Microsoft's Tlbimp Creates Leaky BSTR Signatures

- - posted in C# coding | Comments

This one confounded me when I first discovered it, and I’ve recently been reminded about it. For the sake of remembering the details, and hopefully helping someone else out I’m going to document it here.

The problem is this. When you have a COM library that you need to use from a C# app, you import it as a reference. In the background the Microsoft.NET wizards do their magic by running the Tlbimp.exe to generate a managed DLL with all of the objects and interfaces from the COM library. You proceed to use the code that Microsoft so conveniently converted for you fully confident that all is well.

But it’s not. See, suppose your COM library has a method that returns a BSTR via an [out] parameter, or perhaps it defines an interface for a listener your managed code must implement. Suddenly there is the potential for a serious memory leak!

See, a BSTR in unmanaged code aren’t just any normal string. BSTR’s are allocated by the system by calling SysAllocString and subsequently released by calling SysFreeString. This poses a problem for managed code if you aren’t careful. Take the following listener interface for example.

*Interface names and GUID’s changed to protect the innocent

interface IImplementMeListener : IDispatch{
[
id(0x000000C9)
]
HRESULT _stdcall notify([in] TEventType eventType, [in] BSTR data );
};

The Tlbimp.exe generates a managed assembly with the following signature for this same method.

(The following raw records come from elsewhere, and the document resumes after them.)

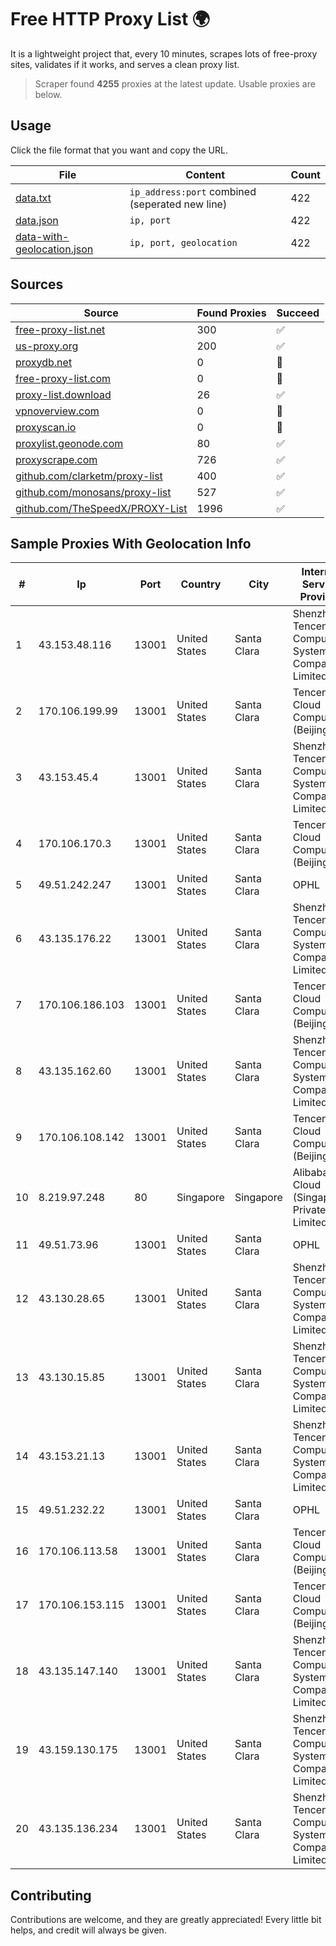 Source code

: 
# Free HTTP Proxy List 🌍

It is a lightweight project that, every 10 minutes, scrapes lots of free-proxy sites, validates if it works, and serves a clean proxy list.


> Scraper found **4255** proxies at the latest update. Usable proxies are below.

## Usage

Click the file format that you want and copy the URL.


|File|Content|Count|
|----|-------|-----|
|[data.txt](https://raw.githubusercontent.com/themiralay/Proxy-List-World/master/data.txt)|`ip_address:port` combined (seperated new line)|422|
|[data.json](https://raw.githubusercontent.com/themiralay/Proxy-List-World/master/data.json)|`ip, port`|422|
|[data-with-geolocation.json](https://raw.githubusercontent.com/themiralay/Proxy-List-World/master/data-with-geolocation.json)|`ip, port, geolocation`|422|

## Sources

|Source|Found Proxies|Succeed|
|------|-------------|-------|
|[free-proxy-list.net](https://free-proxy-list.net)|300|✅|
|[us-proxy.org](https://www.us-proxy.org)|200|✅|
|[proxydb.net](http://proxydb.net)|0|🚫|
|[free-proxy-list.com](https://free-proxy-list.com/?page=&port=&type%5B%5D=http&type%5B%5D=https&up_time=0&search=Search)|0|🚫|
|[proxy-list.download](https://www.proxy-list.download/HTTP)|26|✅|
|[vpnoverview.com](https://vpnoverview.com/privacy/anonymous-browsing/free-proxy-servers)|0|🚫|
|[proxyscan.io](https://www.proxyscan.io)|0|🚫|
|[proxylist.geonode.com](https://proxylist.geonode.com/api/proxy-list?limit=300&page=1&sort_by=lastChecked&sort_type=desc&protocols=http,https)|80|✅|
|[proxyscrape.com](https://api.proxyscrape.com/v2/?request=displayproxies&protocol=http&timeout=10000&country=all&ssl=all&anonymity=all)|726|✅|
|[github.com/clarketm/proxy-list](https://raw.githubusercontent.com/clarketm/proxy-list/master/proxy-list-raw.txt)|400|✅|
|[github.com/monosans/proxy-list](https://raw.githubusercontent.com/monosans/proxy-list/main/proxies/http.txt)|527|✅|
|[github.com/TheSpeedX/PROXY-List](https://raw.githubusercontent.com/TheSpeedX/PROXY-List/master/http.txt)|1996|✅|


## Sample Proxies With Geolocation Info

|#|Ip|Port|Country|City|Internet Service Provider|
|-|--|----|-------|----|-------------------------|
|1|43.153.48.116|13001|United States|Santa Clara|Shenzhen Tencent Computer Systems Company Limited|
|2|170.106.199.99|13001|United States|Santa Clara|Tencent Cloud Computing (Beijing) Co|
|3|43.153.45.4|13001|United States|Santa Clara|Shenzhen Tencent Computer Systems Company Limited|
|4|170.106.170.3|13001|United States|Santa Clara|Tencent Cloud Computing (Beijing) Co|
|5|49.51.242.247|13001|United States|Santa Clara|OPHL|
|6|43.135.176.22|13001|United States|Santa Clara|Shenzhen Tencent Computer Systems Company Limited|
|7|170.106.186.103|13001|United States|Santa Clara|Tencent Cloud Computing (Beijing) Co|
|8|43.135.162.60|13001|United States|Santa Clara|Shenzhen Tencent Computer Systems Company Limited|
|9|170.106.108.142|13001|United States|Santa Clara|Tencent Cloud Computing (Beijing) Co|
|10|8.219.97.248|80|Singapore|Singapore|Alibaba Cloud (Singapore) Private Limited|
|11|49.51.73.96|13001|United States|Santa Clara|OPHL|
|12|43.130.28.65|13001|United States|Santa Clara|Shenzhen Tencent Computer Systems Company Limited|
|13|43.130.15.85|13001|United States|Santa Clara|Shenzhen Tencent Computer Systems Company Limited|
|14|43.153.21.13|13001|United States|Santa Clara|Shenzhen Tencent Computer Systems Company Limited|
|15|49.51.232.22|13001|United States|Santa Clara|OPHL|
|16|170.106.113.58|13001|United States|Santa Clara|Tencent Cloud Computing (Beijing) Co|
|17|170.106.153.115|13001|United States|Santa Clara|Tencent Cloud Computing (Beijing) Co|
|18|43.135.147.140|13001|United States|Santa Clara|Shenzhen Tencent Computer Systems Company Limited|
|19|43.159.130.175|13001|United States|Santa Clara|Shenzhen Tencent Computer Systems Company Limited|
|20|43.135.136.234|13001|United States|Santa Clara|Shenzhen Tencent Computer Systems Company Limited|



## Contributing

Contributions are welcome, and they are greatly appreciated! Every
little bit helps, and credit will always be given.

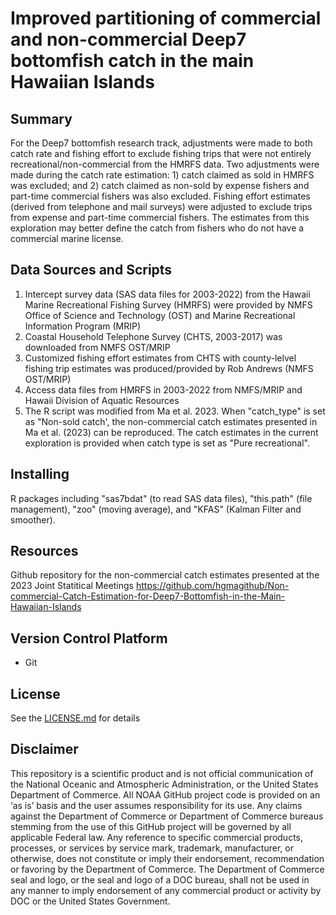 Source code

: # Improved partitioning of commercial and non-commercial Deep7 bottomfish catch in the main Hawaiian Islands



## Summary
For the Deep7 bottomfish research track, adjustments were made to both catch rate and fishing effort to exclude fishing trips that were not entirely recreational/non-commercial from the HMRFS data. Two adjustments were made during the catch rate estimation: 1) catch claimed as sold in HMRFS was excluded; and 2) catch claimed as non-sold by expense fishers and part-time commercial fishers was also excluded. Fishing effort estimates (derived from telephone and mail surveys) were adjusted to exclude trips from expense and part-time commercial fishers. The estimates from this exploration may better define the catch from fishers who do not have a commercial marine license. 
## Data Sources and Scripts
1) Intercept survey data (SAS data files for 2003-2022) from the Hawaii Marine Recreational Fishing Survey (HMRFS) were provided by NMFS Office of Science and Technology (OST) and Marine Recreational Information Program (MRIP)
2) Coastal Household Telephone Survey (CHTS, 2003-2017) was downloaded from NMFS OST/MRIP
3) Customized fishing effort estimates from CHTS with county-lelvel fishing trip estimates was produced/provided by Rob Andrews (NMFS OST/MRIP)
4) Access data files from HMRFS in 2003-2022 from NMFS/MRIP and Hawaii Division of Aquatic Resources 
5) The R script was modified from Ma et al. 2023. When "catch_type" is set as "Non-sold catch', the non-commercial catch estimates presented in Ma et al. (2023) can be reproduced. The catch estimates in the current exploration is provided when catch type is set as "Pure recreational". 

## Installing
R packages including "sas7bdat" (to read SAS data files), "this.path" (file management), "zoo" (moving average), and "KFAS" (Kalman Filter and smoother).

## Resources
Github repository for the non-commercial catch estimates presented at the 2023 Joint Statitical Meetings
https://github.com/hgmagithub/Non-commercial-Catch-Estimation-for-Deep7-Bottomfish-in-the-Main-Hawaiian-Islands

## Version Control Platform
- Git

## License
See the [LICENSE.md](./LICENSE.md) for details

## Disclaimer
This repository is a scientific product and is not official communication of the National Oceanic and Atmospheric Administration, or the United States Department of Commerce. All NOAA GitHub project code is provided on an ‘as is’ basis and the user assumes responsibility for its use. Any claims against the Department of Commerce or Department of Commerce bureaus stemming from the use of this GitHub project will be governed by all applicable Federal law. Any reference to specific commercial products, processes, or services by service mark, trademark, manufacturer, or otherwise, does not constitute or imply their endorsement, recommendation or favoring by the Department of Commerce. The Department of Commerce seal and logo, or the seal and logo of a DOC bureau, shall not be used in any manner to imply endorsement of any commercial product or activity by DOC or the United States Government.
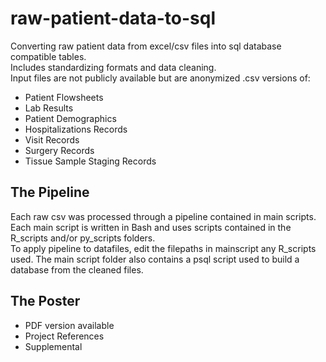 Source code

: # raw-patient-data-to-sql

Converting raw patient data from excel/csv files into sql database compatible tables.  
Includes standardizing formats and data cleaning.  
Input files are not publicly available but are anonymized .csv versions of:  
- Patient Flowsheets
- Lab Results
- Patient Demographics
- Hospitalizations Records
- Visit Records
- Surgery Records
- Tissue Sample Staging Records

## The Pipeline
Each raw csv was processed through a pipeline contained in main scripts.  
Each main script is written in Bash and uses scripts contained in the R_scripts and/or py_scripts folders.  
To apply pipeline to datafiles, edit the filepaths in mainscript any R_scripts used.
The main script folder also contains a psql script used to build a database from the cleaned files.

## The Poster
- PDF version available
- Project References
- Supplemental

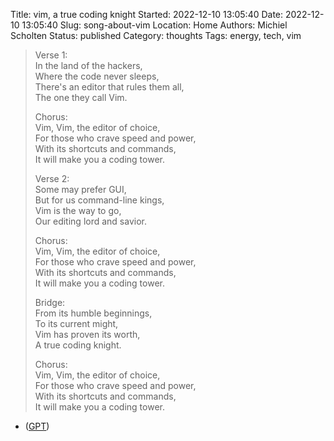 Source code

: Title: vim, a true coding knight
Started: 2022-12-10 13:05:40
Date: 2022-12-10 13:05:40
Slug: song-about-vim
Location: Home
Authors: Michiel Scholten
Status: published
Category: thoughts
Tags: energy, tech, vim

> Verse 1:  
> In the land of the hackers,  
> Where the code never sleeps,  
> There's an editor that rules them all,  
> The one they call Vim.  
>   
> Chorus:  
> Vim, Vim, the editor of choice,  
> For those who crave speed and power,  
> With its shortcuts and commands,  
> It will make you a coding tower.  
>   
> Verse 2:  
> Some may prefer GUI,  
> But for us command-line kings,  
> Vim is the way to go,  
> Our editing lord and savior.  
>   
> Chorus:  
> Vim, Vim, the editor of choice,  
> For those who crave speed and power,  
> With its shortcuts and commands,  
> It will make you a coding tower.  
>   
> Bridge:  
> From its humble beginnings,  
> To its current might,  
> Vim has proven its worth,  
> A true coding knight.  
>   
> Chorus:  
> Vim, Vim, the editor of choice,  
> For those who crave speed and power,  
> With its shortcuts and commands,  
> It will make you a coding tower.  

- ([GPT](https://chat.openai.com/chat))
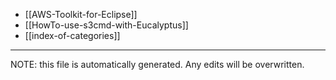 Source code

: * [[AWS-Toolkit-for-Eclipse]]
* [[HowTo-use-s3cmd-with-Eucalyptus]]
* [[index-of-categories]]

*****
NOTE: this file is automatically generated. Any edits will be overwritten.
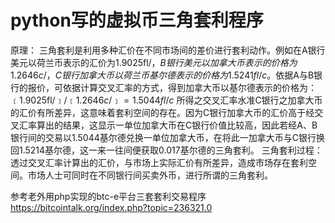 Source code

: # python写的虚拟币三角套利程序

原理：
三角套利是利用多种汇价在不同市场间的差价进行套利动作。例如在A银行美元以荷兰币表示的汇价为1.9025fl/$，B银行美元以加拿大币表示的价格为1.2646c$/$，C银行加拿大币以荷兰币基尔德表示的价格为1.5241fl/c$。依据A与B银行的报价，可依据计算交叉汇率的方式，得到加拿大币以基尔德表示的价格为：﹝1.9025fl/$﹞/﹝1.2646c$/$﹞=1.5044fl/c$
所得之交叉汇率水准C银行之加拿大币的汇价有所差异，这意味着套利空间的存在。因为C银行加拿大币的汇价高于经交叉汇率算出的结果，这显示一单位加拿大币在C银行价值比较高，因此若经A、B银行间的交易以1.5044基尔德兑换一单位加拿大币，在将此一加拿大币与C银行换回1.5214基尔德，这一来一往间便获取0.017基尔德的三角套利。
三角套利过程：透过交叉汇率计算出的汇价，与市场上实际汇价有所差异，造成市场存在套利空间。市场人士可同时在不同银行间买卖外币，进行所谓的三角套利。

参考老外用php实现的btc-e平台三套套利交易程序
https://bitcointalk.org/index.php?topic=236321.0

[ComImport, TypeLibType((short) 0x10c0), Guid("00000000-0000-0000-0000-000000000000")]
public interface IImplementMeListener
{
    [MethodImpl(MethodImplOptions.InternalCall, MethodCodeType=MethodCodeType.Runtime), DispId(0xc9)]
    void notify([In, ComAliasName("ExampleLib.TEventType")] TEventType eventType,
        [In, MarshalAs(UnmanagedType.BStr)] string data);
}

Which means when you implement this interface in your managed class, you’ll just have String as the data type for the second parameter. Which might look like this.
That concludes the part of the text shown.